[Records from a dataset]
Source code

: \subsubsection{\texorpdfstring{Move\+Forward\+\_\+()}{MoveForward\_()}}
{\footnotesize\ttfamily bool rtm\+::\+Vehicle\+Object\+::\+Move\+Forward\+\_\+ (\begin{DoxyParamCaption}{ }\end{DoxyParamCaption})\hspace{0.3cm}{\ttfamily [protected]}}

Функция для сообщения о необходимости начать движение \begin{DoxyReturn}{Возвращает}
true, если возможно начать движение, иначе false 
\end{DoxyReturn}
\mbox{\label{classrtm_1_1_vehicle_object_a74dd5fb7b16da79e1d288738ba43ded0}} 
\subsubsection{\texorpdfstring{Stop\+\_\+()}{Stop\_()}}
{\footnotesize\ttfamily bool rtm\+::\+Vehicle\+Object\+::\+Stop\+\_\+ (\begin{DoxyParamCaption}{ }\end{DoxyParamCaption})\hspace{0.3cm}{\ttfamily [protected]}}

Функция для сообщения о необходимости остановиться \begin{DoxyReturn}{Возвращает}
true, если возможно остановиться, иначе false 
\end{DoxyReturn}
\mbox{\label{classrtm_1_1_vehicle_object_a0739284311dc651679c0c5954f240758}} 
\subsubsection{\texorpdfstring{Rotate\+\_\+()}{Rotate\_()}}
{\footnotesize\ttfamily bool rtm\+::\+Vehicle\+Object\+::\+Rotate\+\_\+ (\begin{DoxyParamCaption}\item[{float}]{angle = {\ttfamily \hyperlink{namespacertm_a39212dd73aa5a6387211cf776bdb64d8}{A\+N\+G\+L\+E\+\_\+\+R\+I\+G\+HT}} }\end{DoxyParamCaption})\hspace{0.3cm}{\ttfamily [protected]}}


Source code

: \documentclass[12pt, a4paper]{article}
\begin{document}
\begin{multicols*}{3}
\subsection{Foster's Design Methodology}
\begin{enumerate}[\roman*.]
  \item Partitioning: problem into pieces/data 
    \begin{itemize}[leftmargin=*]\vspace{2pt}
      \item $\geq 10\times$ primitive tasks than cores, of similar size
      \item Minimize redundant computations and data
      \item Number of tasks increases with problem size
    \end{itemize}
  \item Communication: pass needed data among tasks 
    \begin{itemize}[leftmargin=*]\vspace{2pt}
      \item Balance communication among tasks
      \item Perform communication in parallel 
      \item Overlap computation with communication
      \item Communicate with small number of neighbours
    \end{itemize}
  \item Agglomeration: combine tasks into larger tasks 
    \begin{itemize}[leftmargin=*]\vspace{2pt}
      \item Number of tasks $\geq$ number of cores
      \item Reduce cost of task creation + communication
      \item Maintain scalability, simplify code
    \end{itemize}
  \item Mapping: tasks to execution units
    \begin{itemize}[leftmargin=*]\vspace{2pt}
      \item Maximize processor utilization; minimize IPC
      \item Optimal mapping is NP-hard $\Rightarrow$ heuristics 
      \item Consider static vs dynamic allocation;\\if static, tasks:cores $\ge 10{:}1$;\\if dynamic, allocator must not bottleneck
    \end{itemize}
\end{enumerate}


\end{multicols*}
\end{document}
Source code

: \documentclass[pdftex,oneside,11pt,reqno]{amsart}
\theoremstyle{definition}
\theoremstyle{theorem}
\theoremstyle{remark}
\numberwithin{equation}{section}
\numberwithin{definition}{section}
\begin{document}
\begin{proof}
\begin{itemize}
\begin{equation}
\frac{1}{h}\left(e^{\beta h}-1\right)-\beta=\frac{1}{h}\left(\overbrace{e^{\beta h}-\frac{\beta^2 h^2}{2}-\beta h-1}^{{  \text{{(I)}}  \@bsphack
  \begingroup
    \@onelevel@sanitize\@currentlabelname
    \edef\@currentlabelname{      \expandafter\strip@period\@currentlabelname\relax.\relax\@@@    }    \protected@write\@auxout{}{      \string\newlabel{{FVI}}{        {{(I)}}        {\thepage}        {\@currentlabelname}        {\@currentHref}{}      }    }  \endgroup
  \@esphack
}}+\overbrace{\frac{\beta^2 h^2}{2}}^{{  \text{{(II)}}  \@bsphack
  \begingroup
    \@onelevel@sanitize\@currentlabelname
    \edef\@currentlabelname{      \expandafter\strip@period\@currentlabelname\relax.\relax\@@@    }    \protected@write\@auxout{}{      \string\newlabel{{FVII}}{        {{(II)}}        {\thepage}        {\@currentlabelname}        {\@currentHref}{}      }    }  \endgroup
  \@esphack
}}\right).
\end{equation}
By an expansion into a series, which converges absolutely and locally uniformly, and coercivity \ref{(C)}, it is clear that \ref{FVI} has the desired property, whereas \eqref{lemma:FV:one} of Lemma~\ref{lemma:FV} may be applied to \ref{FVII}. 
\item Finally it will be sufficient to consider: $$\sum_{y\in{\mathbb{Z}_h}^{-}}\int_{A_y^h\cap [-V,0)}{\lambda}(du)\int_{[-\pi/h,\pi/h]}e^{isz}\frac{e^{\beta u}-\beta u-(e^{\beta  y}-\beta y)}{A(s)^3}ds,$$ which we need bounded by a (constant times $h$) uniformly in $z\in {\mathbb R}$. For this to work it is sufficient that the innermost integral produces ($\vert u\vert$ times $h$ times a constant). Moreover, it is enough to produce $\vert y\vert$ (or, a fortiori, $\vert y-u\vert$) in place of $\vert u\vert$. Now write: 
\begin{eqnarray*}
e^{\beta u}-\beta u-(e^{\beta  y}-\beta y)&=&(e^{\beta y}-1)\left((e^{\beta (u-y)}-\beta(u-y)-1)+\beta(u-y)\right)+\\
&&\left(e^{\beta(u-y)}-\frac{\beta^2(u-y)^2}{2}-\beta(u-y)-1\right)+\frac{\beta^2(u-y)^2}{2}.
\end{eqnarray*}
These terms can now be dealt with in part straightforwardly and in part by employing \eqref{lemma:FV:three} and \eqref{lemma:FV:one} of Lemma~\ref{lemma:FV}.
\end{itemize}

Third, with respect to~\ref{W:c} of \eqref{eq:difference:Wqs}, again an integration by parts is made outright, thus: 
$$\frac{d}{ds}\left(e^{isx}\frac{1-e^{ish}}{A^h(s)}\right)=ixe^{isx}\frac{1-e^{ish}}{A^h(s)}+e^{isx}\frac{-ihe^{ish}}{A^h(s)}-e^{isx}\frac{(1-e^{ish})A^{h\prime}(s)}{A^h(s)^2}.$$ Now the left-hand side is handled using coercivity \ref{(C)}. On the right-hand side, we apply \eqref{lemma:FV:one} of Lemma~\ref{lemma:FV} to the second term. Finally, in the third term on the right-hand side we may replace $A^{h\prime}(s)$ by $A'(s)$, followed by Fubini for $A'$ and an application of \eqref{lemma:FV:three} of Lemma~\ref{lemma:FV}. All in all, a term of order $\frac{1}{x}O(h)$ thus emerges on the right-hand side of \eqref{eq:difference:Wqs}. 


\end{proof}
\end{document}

About this exercise >>
Every record above must be repeated word for word.

Answer section >>
Source code

: \subsubsection{\texorpdfstring{Move\+Forward\+\_\+()}{MoveForward\_()}}
{\footnotesize\ttfamily bool rtm\+::\+Vehicle\+Object\+::\+Move\+Forward\+\_\+ (\begin{DoxyParamCaption}{ }\end{DoxyParamCaption})\hspace{0.3cm}{\ttfamily [protected]}}

Функция для сообщения о необходимости начать движение \begin{DoxyReturn}{Возвращает}
true, если возможно начать движение, иначе false 
\end{DoxyReturn}
\mbox{\label{classrtm_1_1_vehicle_object_a74dd5fb7b16da79e1d288738ba43ded0}} 
\subsubsection{\texorpdfstring{Stop\+\_\+()}{Stop\_()}}
{\footnotesize\ttfamily bool rtm\+::\+Vehicle\+Object\+::\+Stop\+\_\+ (\begin{DoxyParamCaption}{ }\end{DoxyParamCaption})\hspace{0.3cm}{\ttfamily [protected]}}

Функция для сообщения о необходимости остановиться \begin{DoxyReturn}{Возвращает}
true, если возможно остановиться, иначе false 
\end{DoxyReturn}
\mbox{\label{classrtm_1_1_vehicle_object_a0739284311dc651679c0c5954f240758}} 
\subsubsection{\texorpdfstring{Rotate\+\_\+()}{Rotate\_()}}
{\footnotesize\ttfamily bool rtm\+::\+Vehicle\+Object\+::\+Rotate\+\_\+ (\begin{DoxyParamCaption}\item[{float}]{angle = {\ttfamily \hyperlink{namespacertm_a39212dd73aa5a6387211cf776bdb64d8}{A\+N\+G\+L\+E\+\_\+\+R\+I\+G\+HT}} }\end{DoxyParamCaption})\hspace{0.3cm}{\ttfamily [protected]}}


Source code

: \documentclass[12pt, a4paper]{article}
\begin{document}
\begin{multicols*}{3}
\subsection{Foster's Design Methodology}
\begin{enumerate}[\roman*.]
  \item Partitioning: problem into pieces/data 
    \begin{itemize}[leftmargin=*]\vspace{2pt}
      \item $\geq 10\times$ primitive tasks than cores, of similar size
      \item Minimize redundant computations and data
      \item Number of tasks increases with problem size
    \end{itemize}
  \item Communication: pass needed data among tasks 
    \begin{itemize}[leftmargin=*]\vspace{2pt}
      \item Balance communication among tasks
      \item Perform communication in parallel 
      \item Overlap computation with communication
      \item Communicate with small number of neighbours
    \end{itemize}
  \item Agglomeration: combine tasks into larger tasks 
    \begin{itemize}[leftmargin=*]\vspace{2pt}
      \item Number of tasks $\geq$ number of cores
      \item Reduce cost of task creation + communication
      \item Maintain scalability, simplify code
    \end{itemize}
  \item Mapping: tasks to execution units
    \begin{itemize}[leftmargin=*]\vspace{2pt}
      \item Maximize processor utilization; minimize IPC
      \item Optimal mapping is NP-hard $\Rightarrow$ heuristics 
      \item Consider static vs dynamic allocation;\\if static, tasks:cores $\ge 10{:}1$;\\if dynamic, allocator must not bottleneck
    \end{itemize}
\end{enumerate}


\end{multicols*}
\end{document}
Source code

: \documentclass[pdftex,oneside,11pt,reqno]{amsart}
\theoremstyle{definition}
\theoremstyle{theorem}
\theoremstyle{remark}
\numberwithin{equation}{section}
\numberwithin{definition}{section}
\begin{document}
\begin{proof}
\begin{itemize}
\begin{equation}
\frac{1}{h}\left(e^{\beta h}-1\right)-\beta=\frac{1}{h}\left(\overbrace{e^{\beta h}-\frac{\beta^2 h^2}{2}-\beta h-1}^{{  \text{{(I)}}  \@bsphack
  \begingroup
    \@onelevel@sanitize\@currentlabelname
    \edef\@currentlabelname{      \expandafter\strip@period\@currentlabelname\relax.\relax\@@@    }    \protected@write\@auxout{}{      \string\newlabel{{FVI}}{        {{(I)}}        {\thepage}        {\@currentlabelname}        {\@currentHref}{}      }    }  \endgroup
  \@esphack
}}+\overbrace{\frac{\beta^2 h^2}{2}}^{{  \text{{(II)}}  \@bsphack
  \begingroup
    \@onelevel@sanitize\@currentlabelname
    \edef\@currentlabelname{      \expandafter\strip@period\@currentlabelname\relax.\relax\@@@    }    \protected@write\@auxout{}{      \string\newlabel{{FVII}}{        {{(II)}}        {\thepage}        {\@currentlabelname}        {\@currentHref}{}      }    }  \endgroup
  \@esphack
}}\right).
\end{equation}
By an expansion into a series, which converges absolutely and locally uniformly, and coercivity \ref{(C)}, it is clear that \ref{FVI} has the desired property, whereas \eqref{lemma:FV:one} of Lemma~\ref{lemma:FV} may be applied to \ref{FVII}. 
\item Finally it will be sufficient to consider: $$\sum_{y\in{\mathbb{Z}_h}^{-}}\int_{A_y^h\cap [-V,0)}{\lambda}(du)\int_{[-\pi/h,\pi/h]}e^{isz}\frac{e^{\beta u}-\beta u-(e^{\beta  y}-\beta y)}{A(s)^3}ds,$$ which we need bounded by a (constant times $h$) uniformly in $z\in {\mathbb R}$. For this to work it is sufficient that the innermost integral produces ($\vert u\vert$ times $h$ times a constant). Moreover, it is enough to produce $\vert y\vert$ (or, a fortiori, $\vert y-u\vert$) in place of $\vert u\vert$. Now write: 
\begin{eqnarray*}
e^{\beta u}-\beta u-(e^{\beta  y}-\beta y)&=&(e^{\beta y}-1)\left((e^{\beta (u-y)}-\beta(u-y)-1)+\beta(u-y)\right)+\\
&&\left(e^{\beta(u-y)}-\frac{\beta^2(u-y)^2}{2}-\beta(u-y)-1\right)+\frac{\beta^2(u-y)^2}{2}.
\end{eqnarray*}
These terms can now be dealt with in part straightforwardly and in part by employing \eqref{lemma:FV:three} and \eqref{lemma:FV:one} of Lemma~\ref{lemma:FV}.
\end{itemize}

Third, with respect to~\ref{W:c} of \eqref{eq:difference:Wqs}, again an integration by parts is made outright, thus: 
$$\frac{d}{ds}\left(e^{isx}\frac{1-e^{ish}}{A^h(s)}\right)=ixe^{isx}\frac{1-e^{ish}}{A^h(s)}+e^{isx}\frac{-ihe^{ish}}{A^h(s)}-e^{isx}\frac{(1-e^{ish})A^{h\prime}(s)}{A^h(s)^2}.$$ Now the left-hand side is handled using coercivity \ref{(C)}. On the right-hand side, we apply \eqref{lemma:FV:one} of Lemma~\ref{lemma:FV} to the second term. Finally, in the third term on the right-hand side we may replace $A^{h\prime}(s)$ by $A'(s)$, followed by Fubini for $A'$ and an application of \eqref{lemma:FV:three} of Lemma~\ref{lemma:FV}. All in all, a term of order $\frac{1}{x}O(h)$ thus emerges on the right-hand side of \eqref{eq:difference:Wqs}. 


\end{proof}
\end{document}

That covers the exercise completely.